In my undefeatable search for love, I built and unbuilt another wasted relationship and ended up single—once again.
That was almost two years ago; since then, I have met a couple of love birds but no one willing to build the nest for a home.
For a change, I decided to visit my family for a few weeks in my hometown and recharge. We celebrated my dad’s birthday as a joined communion of gratitude for his life because he was hit by COVID-19 and had miraculously survived a month before—and this is how it all started.
I had been talking with a guy who appeared on my Tinder list when I was visiting my dad during his recovery process.
So this second visit was my chance to see him again and get to know him better. I’m smiling while I try to collect a sort of description of this man: a stubborn and decisive personality with a bunch of experience adventuring the world for the last 12 years, a hard-edged character formed by his outstanding intelligence, and an eternal love for cats (the ones he owns and the ones he feeds on streets or roofs), strong arms, cozy hands, and small fidgety eyes, like the ones of a child; a man who kisses with a perfectly balanced combination of being soft and unforgettable.
We started the dating ride, but something was completely different this time.
I soon realized it was not only me letting things flow, but it was him making things real between us. I met his family, and he met mine, we dreamed about living together somewhere in Spain or Bogota, and we talked for hours, with a good coffee at a small place, about the dozens of things we had in common.
I could not believe I had finally found a person who could easily get me and really see me as I am—a person who felt like home.
Two weeks of this delusional ease had passed when it happened. “I tested positive for COVID-19. I’m sorry,” he said, logically assuming that I had it too. I took the examination two days later, proving his premonition.
The summer love was over. This meant that the time I had before going back to my life in another city would be quarantined in a room separated from him (and that being the best scenario given the lethal consequences of the virus).
We both showed signs of a cold, but his symptoms were way stronger and more painful than mine.
We had a couple of short video calls at the beginning, which were just attempts to hide our sick-like looks behind a smile. I miss yous, and I love yous came and went through our phone screens some days.

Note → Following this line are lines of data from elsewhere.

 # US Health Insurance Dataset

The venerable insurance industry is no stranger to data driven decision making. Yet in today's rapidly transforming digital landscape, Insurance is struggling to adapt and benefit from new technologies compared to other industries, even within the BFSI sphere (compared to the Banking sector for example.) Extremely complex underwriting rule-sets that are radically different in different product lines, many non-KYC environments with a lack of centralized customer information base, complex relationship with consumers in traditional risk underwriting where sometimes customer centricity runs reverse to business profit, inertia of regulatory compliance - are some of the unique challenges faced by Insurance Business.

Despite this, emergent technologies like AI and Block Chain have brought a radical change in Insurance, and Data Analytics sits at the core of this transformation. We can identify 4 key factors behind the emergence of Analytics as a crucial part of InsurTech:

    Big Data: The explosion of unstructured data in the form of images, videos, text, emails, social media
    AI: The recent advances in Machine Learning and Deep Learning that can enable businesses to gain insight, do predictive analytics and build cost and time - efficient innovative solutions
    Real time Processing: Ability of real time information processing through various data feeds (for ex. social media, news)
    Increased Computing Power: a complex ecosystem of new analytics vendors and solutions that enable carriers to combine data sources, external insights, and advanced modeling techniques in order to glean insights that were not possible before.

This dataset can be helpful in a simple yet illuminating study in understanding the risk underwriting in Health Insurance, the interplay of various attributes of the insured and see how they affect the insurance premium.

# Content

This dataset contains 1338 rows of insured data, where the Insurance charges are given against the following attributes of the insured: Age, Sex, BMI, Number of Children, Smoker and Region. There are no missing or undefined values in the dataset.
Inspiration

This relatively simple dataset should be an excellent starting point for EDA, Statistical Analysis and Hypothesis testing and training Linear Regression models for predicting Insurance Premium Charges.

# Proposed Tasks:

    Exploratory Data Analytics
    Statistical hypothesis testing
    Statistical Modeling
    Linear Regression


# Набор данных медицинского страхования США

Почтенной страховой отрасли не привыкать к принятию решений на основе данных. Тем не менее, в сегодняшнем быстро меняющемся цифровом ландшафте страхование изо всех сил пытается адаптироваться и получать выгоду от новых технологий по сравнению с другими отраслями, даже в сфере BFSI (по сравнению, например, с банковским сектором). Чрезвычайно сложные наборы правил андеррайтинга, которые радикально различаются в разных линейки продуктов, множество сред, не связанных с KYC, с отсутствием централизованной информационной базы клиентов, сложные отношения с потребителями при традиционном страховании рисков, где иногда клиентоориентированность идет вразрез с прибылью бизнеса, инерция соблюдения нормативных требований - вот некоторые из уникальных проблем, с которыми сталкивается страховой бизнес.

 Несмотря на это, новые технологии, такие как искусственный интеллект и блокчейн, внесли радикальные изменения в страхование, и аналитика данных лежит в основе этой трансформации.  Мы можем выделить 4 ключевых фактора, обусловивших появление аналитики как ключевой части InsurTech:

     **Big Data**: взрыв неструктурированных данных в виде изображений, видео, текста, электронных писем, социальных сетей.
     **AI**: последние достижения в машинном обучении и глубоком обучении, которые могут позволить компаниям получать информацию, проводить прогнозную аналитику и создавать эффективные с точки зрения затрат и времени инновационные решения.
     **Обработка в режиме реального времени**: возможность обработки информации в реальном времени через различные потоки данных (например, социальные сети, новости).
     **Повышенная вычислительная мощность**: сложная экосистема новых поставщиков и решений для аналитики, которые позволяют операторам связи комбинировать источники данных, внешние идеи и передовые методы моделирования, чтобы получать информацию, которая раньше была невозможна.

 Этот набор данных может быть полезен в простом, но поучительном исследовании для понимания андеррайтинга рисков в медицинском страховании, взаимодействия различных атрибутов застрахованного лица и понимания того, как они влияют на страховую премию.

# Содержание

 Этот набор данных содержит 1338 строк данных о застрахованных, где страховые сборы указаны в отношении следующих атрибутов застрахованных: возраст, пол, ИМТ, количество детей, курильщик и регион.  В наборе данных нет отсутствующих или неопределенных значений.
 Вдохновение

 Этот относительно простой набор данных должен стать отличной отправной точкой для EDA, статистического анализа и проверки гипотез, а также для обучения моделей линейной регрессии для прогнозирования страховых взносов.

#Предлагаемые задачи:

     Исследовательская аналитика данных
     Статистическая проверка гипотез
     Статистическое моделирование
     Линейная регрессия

He started to experience insomnia, which made him snooze during daylight and jumbled our chatting schedules. “I really don’t want to talk,” he would text after I’d rang his phone; “I don’t feel well.”
The days passed and brought less and less contact.
Many things have been said about COVID-19’s symptoms: from fast physical progression in the body to a variety of psychological consequences, including numbness; some people have even lost recent memories while having the virus. Fortunately, we did not show critical consequences. Nevertheless, there was one day when I felt hatred, a couple of days after diagnosis.
That day, discomfort inhabited me, along with a strange tension in the abdomen, like a nausea tangled in the front. I felt an inexplicable impulse to run away and be alone.
The quarantine stretched, and I started to volatilely feel confused, grateful, guilty, blessed, selfish, nostalgic, and resentful.
Yes, I was scared of death taking either of us, and yes, I feared we would not meet again. After long days of staring out of my window, I questioned myself:
Why are we always seeing our life as an imaginary puzzle that we should complete? Collect the pieces: a job, a car, a desk, a family, a comfort, a must-have. Why?
It’s never going to be perfect, and we don’t have an everlasting life to complete it.
Sometimes it’s good to see ourselves as the piece in the puzzle. That’s what I really feared during the quarantine. Not yet having found my puzzle spot, or worse, having had found it and not being able to make it.
We talked by phone one last time before I left, and we agreed to meet soon to start things over, hoping that the ride continues.
I believe this is just a tough edge of the big puzzle, but will we still recognize each other in it? As long as we can breathe deeply, we will have another chance to meet at our blanks, and hopefully, be able to really feel that it still feels real.